Effective Evaluations

The purpose of an evaluation is to help another person become a better speaker - the speaker wants to improve, and wants to know how to improve.

An evaluation is the constructive feedback of positive as well as negative aspects of performance, together with tools for improvement.

An effective evaluation gives the speaker the tools to improve him/herself, also making him/her want to improve.
When evaluating, it is important to remember The Ten Commandments of effective evaluation!

The 10 Commandments of Effective Evaluation

1. Read the project objectives and evaluation guide
2. Confer with the speaker before the speech
3. Listen carefully
4. Recognise the speaker's strengths
5. Provide verbal reward for improvement
6. Suggest positive directions for growth
7. Recommend alternative actions
8. Reinforce the speaker's commitment to self-improvement
9. Be positive and supportive
10. Make the speaker feel good about himself/herself

It is important to remember that you are a highly credible feedback source, and your evaluations should be honest, constructive, structured and positive.

How can it be done?

Listen, Look, React.

Listen for:

1. Good Introduction
2. Progression to middle-body of speech
3. Is the speech logical, well phrased, researched, organised and has support material?
4. Is the speech effective?

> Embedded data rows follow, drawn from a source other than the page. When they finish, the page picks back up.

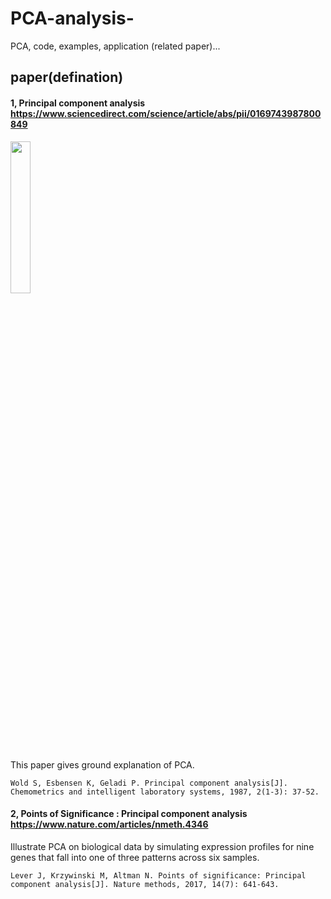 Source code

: # PCA-analysis-
PCA, code, examples, application (related paper)... 







## paper(defination)
#### 1, Principal component analysis  https://www.sciencedirect.com/science/article/abs/pii/0169743987800849

<img src="https://user-images.githubusercontent.com/40940097/175792059-fdafaf37-696e-409c-b841-e60ef05b0778.png" width=25% height=25%> 

This paper gives ground explanation of PCA. 

    Wold S, Esbensen K, Geladi P. Principal component analysis[J]. Chemometrics and intelligent laboratory systems, 1987, 2(1-3): 37-52.
    
#### 2, Points of Significance : Principal component analysis  https://www.nature.com/articles/nmeth.4346

Illustrate PCA on biological data by simulating expression profiles for nine genes that fall into one of three patterns across six samples. 

    Lever J, Krzywinski M, Altman N. Points of significance: Principal component analysis[J]. Nature methods, 2017, 14(7): 641-643.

Does it create humour, suspense, excitement as appropriate?
5. Does it lead to a logical conclusion and does it fulfil the speech objectives?
6. Listen for grammar, word selection, dialect, vernacular, jargon.
7. Listen to the voice, volume, vocal variety, force, rate, pitch.

Look for:

1. Approach to lectern
2. Position at lectern
2. Personal appearance
4. Facial expression
5. Direct, assured manner
6. Distracting mannerisms

React to:

1. Was the purpose of the speech achieved?
2. Was it interesting?
3. Did the speech make you sad, angry, happy, enthusiastic (as appropriate)?
4. Reflect on the impact of the closing statement

Feed-back in 2 minutes

Try to:

1. Emphasize strong points
2. Identify weaknesses
3. Suggest improvement by using phrases such as:"To improve your next speech, I suggest that you… "

Try not to:

1. Repeat whole speech
2. Make judgements on the speaker’s abilities

Always be positive and constructive, remembering that your evaluation should lead to the speaker's growth and improvement, rather than despair and regression!